Bahkan, kata Abdul, Provinsi Maluku itu berupa kepulauan memiliki wilayah laut paling besar di Indonesia.
"Misalkan kalau kita lihat balik ke belakang, tahun 1674, itu ada tsunami yang mungkin tercatat paling tinggi di Indonesia hingga saat ini, ukurannya sekitar 90 sampai 112 meter pada saat itu, dan itu cukup mengakibatkan banyak korban," ujar Abdul dalam Disaster Briefing diikuti daring di Jakarta, Selasa (10/1/2023).
Tidak hanya itu, menurut Abdul, di Provinsi Maluku juga terdapat Palung Banda, lautan paling dalam di Indonesia dengan kedalaman hingga 6.000 meter.
“Ini setelah dari beberapa hasil riset dari para peneliti, juga berpotensi tsunami. Tidak hanya dari pergerakan subduksinya, tetapi juga dari longsoran,” jelasnya.
Secara historis, lanjut Abdul, Maluku dan Maluku Utara merupakan daerah dengan frekuensi kejadian tsunami paling tinggi sejarahnya di Indonesia.
Meskipun demikian, Abdul menilai, hal itu bukan menjadi aspek yang kemudian membuat masyarakat takut. Tapi, menjadi aspek untuk kesiapsiagaan.
"Saat merasakan gempa di pinggir pantai, jika guncangan itu menerus selama lebih dari 20 detik, diharapkan masyarakat dapat mengevakuasi diri," katanya.
Baca Juga: Lukas Enembe Nginap di RSPAD Gatot Soebroto Malam Ini, Ketua KPK: Perlu Perawatan Sementara
Diberitakan sebelumnya, akibat gempa dengan magnitudo 7,5 itu, dilaporkan sebanayak 92 rumah warga di Kepulauan Tanimbar rusak.
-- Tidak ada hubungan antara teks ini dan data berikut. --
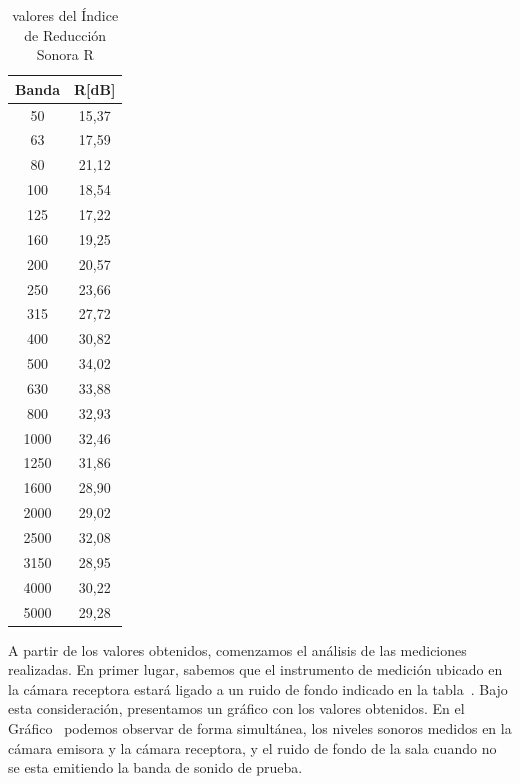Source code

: \begin{table}[H]
    \centering
    \begin{tabular}{|c|c|} \hline
        \textbf{Banda} & \textbf{R[dB]} \\\hline
        50 & 15,37\\\hline
        63 & 17,59\\\hline
        80 & 21,12 \\\hline
        100 & 18,54\\\hline
        125 & 17,22\\\hline
        160 & 19,25\\\hline
        200 & 20,57\\\hline
        250 & 23,66\\\hline
        315 & 27,72\\\hline
        400 & 30,82\\\hline
        500 & 34,02\\\hline
        630 & 33,88\\\hline
        800 & 32,93\\\hline
        1000& 32,46\\\hline
        1250& 31,86\\\hline
        1600& 28,90\\\hline
        2000& 29,02\\\hline
        2500& 32,08\\\hline
        3150& 28,95\\\hline
        4000& 30,22\\\hline
        5000& 29,28\\\hline
    \end{tabular}
    \caption{valores del Índice de Reducción Sonora R}
    \label{tab:reduccion_sonora_R}
\end{table}

\par A partir de los valores obtenidos, comenzamos el análisis de las mediciones realizadas. En primer lugar, sabemos que el instrumento de medición ubicado en la cámara receptora estará ligado a un ruido de fondo indicado en la tabla~. Bajo esta consideración, presentamos un gráfico con los valores obtenidos. En el Gráfico~ podemos observar de forma simultánea, los niveles sonoros medidos en la cámara emisora y la cámara receptora, y el ruido de fondo de la sala cuando no se esta emitiendo la banda de sonido de prueba.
Dari 92 rumah yang rusak tersebut, delapan di antaranya mengalami rusak berat. Lalu, identifikasi kerusakan fasilitas umum juga terjadi pada kantor bupati, tribun lapangan Mandriak di Desa Sifnana, Kecamatan Tanimbar Selatan.
Sebelumnya, BNPB juga telah menginformasikan dua fasilitas pendidikan mengalami kerusakan, yaitu SMA Negeri 1 dan SMP Kristen Saumlaki.